**Data to process**
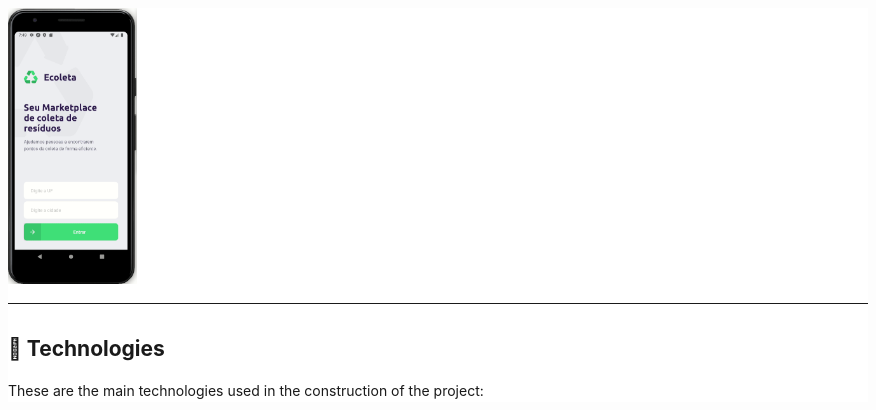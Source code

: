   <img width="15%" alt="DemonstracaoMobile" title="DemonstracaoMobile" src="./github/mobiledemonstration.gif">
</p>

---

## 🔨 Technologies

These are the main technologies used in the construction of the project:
--
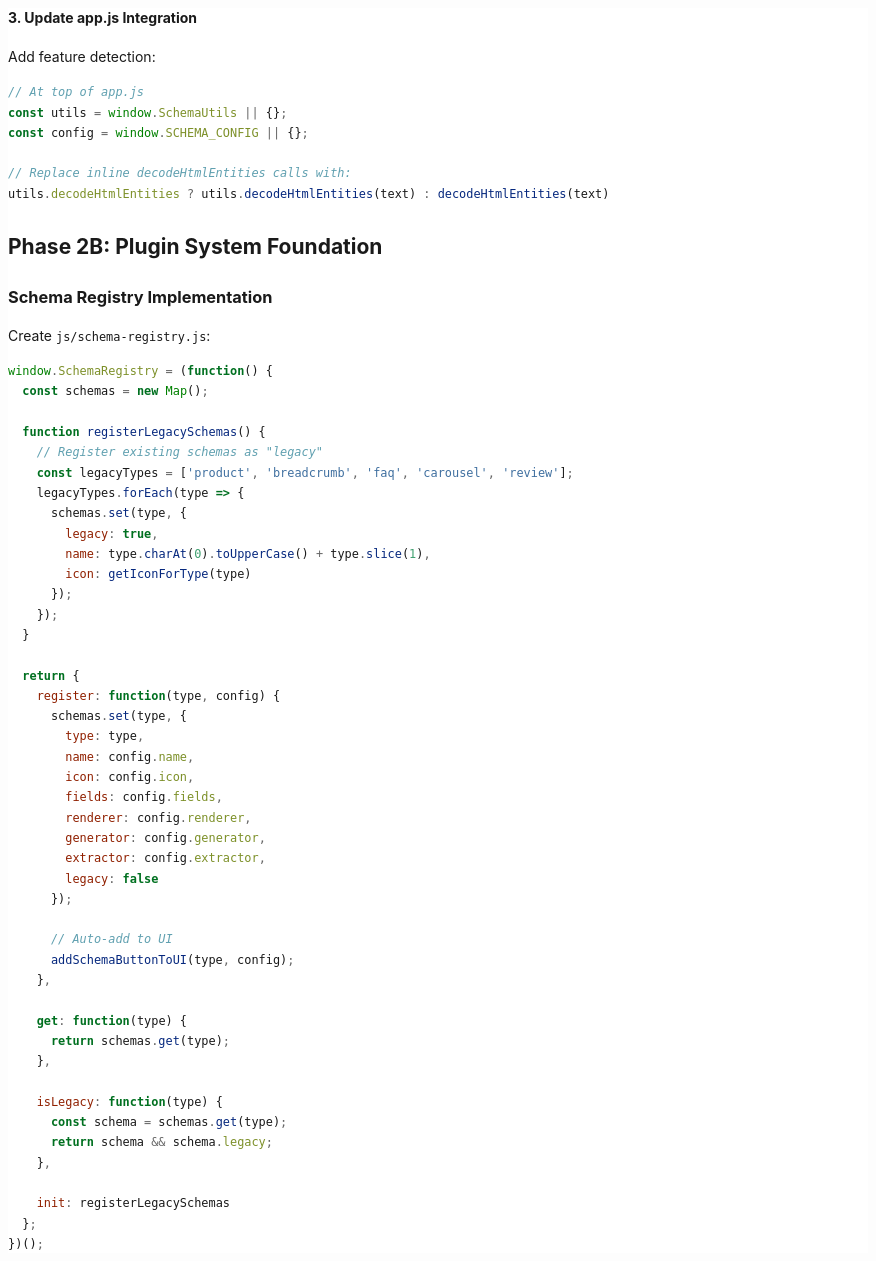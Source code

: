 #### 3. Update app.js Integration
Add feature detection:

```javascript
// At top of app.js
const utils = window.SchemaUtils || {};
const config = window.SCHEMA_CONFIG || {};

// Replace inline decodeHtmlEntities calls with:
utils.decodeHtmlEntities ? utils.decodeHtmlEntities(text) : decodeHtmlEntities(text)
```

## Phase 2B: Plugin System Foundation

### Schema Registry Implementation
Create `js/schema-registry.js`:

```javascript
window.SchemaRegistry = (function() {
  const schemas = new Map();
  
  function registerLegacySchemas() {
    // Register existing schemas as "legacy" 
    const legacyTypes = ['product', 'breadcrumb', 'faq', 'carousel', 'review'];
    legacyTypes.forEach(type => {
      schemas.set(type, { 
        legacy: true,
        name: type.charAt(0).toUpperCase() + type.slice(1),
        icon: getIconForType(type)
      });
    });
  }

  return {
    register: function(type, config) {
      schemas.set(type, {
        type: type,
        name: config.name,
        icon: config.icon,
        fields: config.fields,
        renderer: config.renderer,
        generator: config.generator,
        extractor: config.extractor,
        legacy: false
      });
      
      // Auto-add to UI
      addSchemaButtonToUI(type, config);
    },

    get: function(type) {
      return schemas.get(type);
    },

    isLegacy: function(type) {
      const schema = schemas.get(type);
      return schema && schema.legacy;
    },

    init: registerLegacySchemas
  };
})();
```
* * *
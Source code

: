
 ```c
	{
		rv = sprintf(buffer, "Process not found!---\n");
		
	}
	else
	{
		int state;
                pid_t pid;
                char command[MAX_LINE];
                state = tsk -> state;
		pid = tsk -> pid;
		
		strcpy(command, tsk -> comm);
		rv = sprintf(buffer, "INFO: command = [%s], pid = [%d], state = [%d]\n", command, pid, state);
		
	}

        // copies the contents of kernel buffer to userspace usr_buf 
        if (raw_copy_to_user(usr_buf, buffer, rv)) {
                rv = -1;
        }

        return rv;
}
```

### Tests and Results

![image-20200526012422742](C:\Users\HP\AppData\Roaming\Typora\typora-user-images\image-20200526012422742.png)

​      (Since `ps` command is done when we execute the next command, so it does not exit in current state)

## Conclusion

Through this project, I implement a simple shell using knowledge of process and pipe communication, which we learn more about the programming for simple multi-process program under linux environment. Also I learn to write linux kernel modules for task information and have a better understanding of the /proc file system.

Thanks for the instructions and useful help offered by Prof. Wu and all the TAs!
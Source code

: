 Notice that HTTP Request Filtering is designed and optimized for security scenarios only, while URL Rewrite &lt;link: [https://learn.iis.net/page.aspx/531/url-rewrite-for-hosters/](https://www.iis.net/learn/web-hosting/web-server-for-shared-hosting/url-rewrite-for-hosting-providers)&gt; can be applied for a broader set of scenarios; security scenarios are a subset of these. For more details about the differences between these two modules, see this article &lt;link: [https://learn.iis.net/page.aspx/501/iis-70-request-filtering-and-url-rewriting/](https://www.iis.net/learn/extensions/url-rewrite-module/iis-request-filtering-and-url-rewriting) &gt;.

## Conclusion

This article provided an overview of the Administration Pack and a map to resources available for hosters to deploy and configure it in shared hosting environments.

**Instructions to follow**
Among the lines above, find those that contain the word "window" and copy them.

**Task result**
const utils = window.SchemaUtils || {};
const config = window.SCHEMA_CONFIG || {};
window.SchemaRegistry = (function() {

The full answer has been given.